Media-Tech Cobra PRO – recenzja myszki do 30 złotych. Ocena Was zaskoczy

Media-Tech Cobra PRO.

Model MT1115 to nowa odsłona myszy komputerowej, którą stworzono do gamingu. Produkt został spakowany w czarno-niebieskie opakowanie, na którym znajdują się najistotniejsze informacje. W środku, oprócz myszy znalazłem tylko instrukcję.

Ten produkt gamingowy został stworzony z czarnego plastiku, który na zdjęciach sklepowych może wyglądać tandetnie, ale w rzeczywistości jest lepszy, a w samym dotyku jest dosyć przyjemny. Swoim wzornictwem nawiązuje on do popularnych marek, które zajmuję się przede wszystkim tworzeniem peryferii dla graczy. Jak dla mnie ten wygląd jest boski…

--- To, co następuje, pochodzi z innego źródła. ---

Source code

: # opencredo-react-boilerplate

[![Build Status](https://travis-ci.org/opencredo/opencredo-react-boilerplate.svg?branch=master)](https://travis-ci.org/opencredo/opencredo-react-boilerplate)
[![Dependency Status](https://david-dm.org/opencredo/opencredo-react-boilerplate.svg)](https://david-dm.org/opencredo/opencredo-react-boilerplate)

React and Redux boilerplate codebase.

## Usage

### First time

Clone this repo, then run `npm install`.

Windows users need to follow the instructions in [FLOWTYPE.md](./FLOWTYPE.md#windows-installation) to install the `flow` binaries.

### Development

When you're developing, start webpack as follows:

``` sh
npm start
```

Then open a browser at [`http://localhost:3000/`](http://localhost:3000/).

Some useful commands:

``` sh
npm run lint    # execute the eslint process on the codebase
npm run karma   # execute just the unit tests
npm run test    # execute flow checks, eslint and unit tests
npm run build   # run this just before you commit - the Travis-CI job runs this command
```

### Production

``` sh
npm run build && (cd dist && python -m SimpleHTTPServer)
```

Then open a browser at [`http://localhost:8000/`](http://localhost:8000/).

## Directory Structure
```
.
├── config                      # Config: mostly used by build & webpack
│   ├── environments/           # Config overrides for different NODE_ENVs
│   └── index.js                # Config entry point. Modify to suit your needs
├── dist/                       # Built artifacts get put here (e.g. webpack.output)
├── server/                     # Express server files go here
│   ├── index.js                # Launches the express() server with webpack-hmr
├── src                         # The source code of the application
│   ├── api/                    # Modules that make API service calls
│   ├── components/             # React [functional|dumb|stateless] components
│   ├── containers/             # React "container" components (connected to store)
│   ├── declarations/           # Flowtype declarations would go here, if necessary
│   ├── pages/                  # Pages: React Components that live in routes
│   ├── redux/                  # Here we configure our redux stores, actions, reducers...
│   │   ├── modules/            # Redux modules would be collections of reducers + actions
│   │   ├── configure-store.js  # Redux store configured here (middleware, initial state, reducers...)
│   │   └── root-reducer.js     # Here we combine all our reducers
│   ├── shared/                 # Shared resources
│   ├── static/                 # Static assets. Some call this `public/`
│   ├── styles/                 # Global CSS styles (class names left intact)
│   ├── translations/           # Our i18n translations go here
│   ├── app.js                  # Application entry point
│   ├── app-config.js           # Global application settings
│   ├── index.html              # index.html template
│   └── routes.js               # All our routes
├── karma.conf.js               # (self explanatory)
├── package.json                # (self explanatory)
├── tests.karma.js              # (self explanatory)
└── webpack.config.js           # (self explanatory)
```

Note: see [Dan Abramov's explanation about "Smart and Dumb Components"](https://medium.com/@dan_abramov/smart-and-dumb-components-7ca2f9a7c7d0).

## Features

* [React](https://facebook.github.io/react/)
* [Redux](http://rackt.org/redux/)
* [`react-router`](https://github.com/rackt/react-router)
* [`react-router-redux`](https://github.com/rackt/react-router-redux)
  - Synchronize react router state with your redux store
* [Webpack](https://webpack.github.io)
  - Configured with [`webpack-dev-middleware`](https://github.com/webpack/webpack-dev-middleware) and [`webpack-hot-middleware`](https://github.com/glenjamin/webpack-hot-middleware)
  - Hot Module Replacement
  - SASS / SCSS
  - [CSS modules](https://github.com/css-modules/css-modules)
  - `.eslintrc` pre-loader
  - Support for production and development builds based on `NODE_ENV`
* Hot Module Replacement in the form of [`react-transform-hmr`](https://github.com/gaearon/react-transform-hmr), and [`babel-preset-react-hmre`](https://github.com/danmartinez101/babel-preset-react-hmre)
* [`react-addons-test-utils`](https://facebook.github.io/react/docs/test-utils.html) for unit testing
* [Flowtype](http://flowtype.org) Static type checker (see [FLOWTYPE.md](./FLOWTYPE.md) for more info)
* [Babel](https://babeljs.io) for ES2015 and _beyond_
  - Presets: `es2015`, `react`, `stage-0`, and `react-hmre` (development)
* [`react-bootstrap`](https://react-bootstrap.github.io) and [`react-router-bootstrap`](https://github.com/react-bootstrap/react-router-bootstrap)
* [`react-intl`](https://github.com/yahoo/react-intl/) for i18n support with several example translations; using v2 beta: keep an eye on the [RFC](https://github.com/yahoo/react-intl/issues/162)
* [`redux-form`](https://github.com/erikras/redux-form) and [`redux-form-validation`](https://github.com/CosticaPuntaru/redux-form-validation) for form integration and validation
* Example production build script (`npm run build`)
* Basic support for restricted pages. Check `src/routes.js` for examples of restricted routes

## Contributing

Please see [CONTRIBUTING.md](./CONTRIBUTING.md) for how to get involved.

W myszce, oprócz rolki, zamontowano również sześć przycisków (przycisk lewy i prawy, do zmiany rozdzielczości DPI oraz trzy przyciski od strony wewnętrznej). Na prawym przycisku pojawiła się informacja o modelu wraz z maksymalną rozdzielczością DPI, a na tylnej części górnej pokrywy – logo tego modelu.

Od dolnej strony gryzonia pojawiły się trzy antypoślizgowe gumowe stopki, sensor optyczny, miejsce produkcji, model, logo producenta oraz numer seryjny.

Cieszę się niezmiernie, że w myszce za trzydzieści złotych pojawił się również opleciony kabel w niebiesko-czarnej kolorystyce, który zapewni dobrą ochronę przed różnymi szkodliwymi czynnikami.

To nie koniec, ponieważ po podłączeniu myszki do portu USB widać też podświetlenie, a znajduje się ono po bokach, w sensorze optycznym oraz w rolce. Zmiany DPI wpływają na zmianę koloru (począwszy od różowego/fioletowego, a skończywszy na kolorze czerwonym), jednakże przy każdej zmienionej rozdzielczości te diody nie zatrzymują się na konkretnej palecie barw, a stopniowo zmieniają się. Eksperci nazwaliby tę opcję, wielokolorową iluminacją świetlną.